Eves E M, Xiong W, Bellacosa A, Kennedy S G, Tsichlis P N, Rosner M R, Hay N
Ben May Institute for Cancer Research and Department of Pharmacological and Physiological Sciences, University of Chicago, Illinois 60637, USA.
Mol Cell Biol. 1998 Apr;18(4):2143-52. doi: 10.1128/MCB.18.4.2143.

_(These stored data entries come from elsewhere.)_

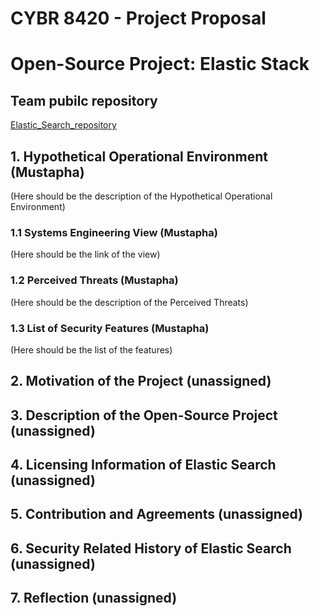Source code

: # CYBR 8420 - Project Proposal
# Open-Source Project: Elastic Stack  
## Team pubilc repository
[Elastic_Search_repository](https://github.com/zijunmei/Software_Assurance)

## 1. Hypothetical Operational Environment (Mustapha)
(Here should be the description of the Hypothetical Operational Environment)  
  
    
### 1.1 Systems Engineering View (Mustapha)
(Here should be the link of the view) 
  
    
### 1.2 Perceived Threats (Mustapha)
(Here should be the description of the Perceived Threats)  
  
    

### 1.3 List of Security Features (Mustapha)
(Here should be the list of the features)
  
    

## 2. Motivation of the Project (unassigned)
  
    

## 3. Description of the Open-Source Project (unassigned)


## 4. Licensing Information of Elastic Search (unassigned)
  
    
## 5. Contribution and Agreements (unassigned)


## 6. Security Related History of Elastic Search (unassigned)
  
    
## 7. Reflection (unassigned)
  
    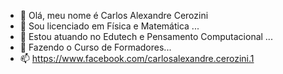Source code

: - 👋 Olá, meu nome é Carlos Alexandre Cerozini
- 👀 Sou licenciado em Física e Matemática ...
- 🌱 Estou atuando no Edutech e Pensamento Computacional ...
- 💞️ Fazendo o Curso de Formadores...
- 📫  https://www.facebook.com/carlosalexandre.cerozini.1

<!---
cerozini/cerozini is a ✨ special ✨ repository because its `README.md` (this file) appears on your GitHub profile.
You can click the Preview link to take a look at your changes.
--->
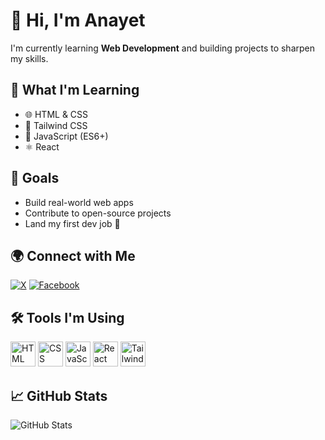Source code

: # 👋 Hi, I'm Anayet

I'm currently learning **Web Development** and building projects to sharpen my skills.

## 🧠 What I'm Learning

- 🌐 HTML & CSS
- 🎨 Tailwind CSS
- 🧩 JavaScript (ES6+)
- ⚛️ React

## 🚀 Goals

- Build real-world web apps
- Contribute to open-source projects
- Land my first dev job 💼

## 🌍 Connect with Me

[![X](https://img.shields.io/badge/X-1DA1F2?style=flat&logo=twitter&logoColor=white)](https://x.com/yourhandle)
[![Facebook](https://img.shields.io/badge/Facebook-1877F2?style=flat&logo=facebook&logoColor=white)](https://facebook.com/yourprofile)

## 🛠️ Tools I'm Using

<p align="left">
  <img src="https://cdn.jsdelivr.net/gh/devicons/devicon/icons/html5/html5-original.svg" alt="HTML" width="40" height="40"/>
  <img src="https://cdn.jsdelivr.net/gh/devicons/devicon/icons/css3/css3-original.svg" alt="CSS" width="40" height="40"/>
  <img src="https://cdn.jsdelivr.net/gh/devicons/devicon/icons/javascript/javascript-original.svg" alt="JavaScript" width="40" height="40"/>
  <img src="https://cdn.jsdelivr.net/gh/devicons/devicon/icons/react/react-original.svg" alt="React" width="40" height="40"/>
  <img src="https://www.vectorlogo.zone/logos/tailwindcss/tailwindcss-icon.svg" alt="Tailwind CSS" width="40" height="40"/>
</p>

## 📈 GitHub Stats

![GitHub Stats](https://github-readme-stats.vercel.app/api?username=yourusername&show_icons=true&theme=radical)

Phosphatidylinositol (PI) 3-kinase has been suggested to mediate cell survival. Consistent with this possibility, apoptosis of conditionally (simian virus 40 Tts) immortalized rat hippocampal H19-7 neuronal cells was increased in response to wortmannin, an inhibitor of PI 3-kinase. Downstream effectors of PI 3-kinase include Rac1, protein kinase C, and the serine-threonine kinase Akt (protein kinase B). Here, we show that activation of Akt is one mechanism by which PI 3-kinase can mediate survival of H19-7 cells during serum deprivation or differentiation. While ectopic expression of wild-type Akt (c-Akt) does not significantly enhance survival in H19-7 cells, expression of activated forms of Akt (v-Akt or myristoylated Akt) results in enhanced survival which can be comparable to that conferred by Bcl-2. Conversely, expression of a dominant-negative mutant of Akt accelerates cell death upon serum deprivation or differentiation. Finally, the results indicate that Akt can transduce a survival signal for differentiating neuronal cells through a mechanism that is independent of induction of Bcl-2 or Bcl-XL or inhibition of Jun kinase activity.
磷脂酰肌醇(PI)3激酶被认为可介导细胞存活。与这种可能性一致的是,在对PI 3激酶抑制剂渥曼青霉素的反应中,条件性(猿猴病毒40大T抗原)永生化大鼠海马H19-7神经元细胞的凋亡增加。PI 3激酶的下游效应器包括Rac1、蛋白激酶C和丝氨酸 - 苏氨酸激酶Akt(蛋白激酶B)。在此,我们表明Akt的激活是PI 3激酶在血清剥夺或分化过程中介导H19-7细胞存活的一种机制。虽然野生型Akt(c-Akt)的异位表达不会显著增强H19-7细胞的存活,但激活形式的Akt(v-Akt或肉豆蔻酰化Akt)的表达会导致存活增强,这与Bcl-2所赋予的存活增强相当。相反,Akt的显性负突变体的表达会加速血清剥夺或分化后的细胞死亡。最后,结果表明Akt可以通过一种独立于诱导Bcl-2或Bcl-XL或抑制Jun激酶活性的机制,为分化中的神经元细胞转导存活信号。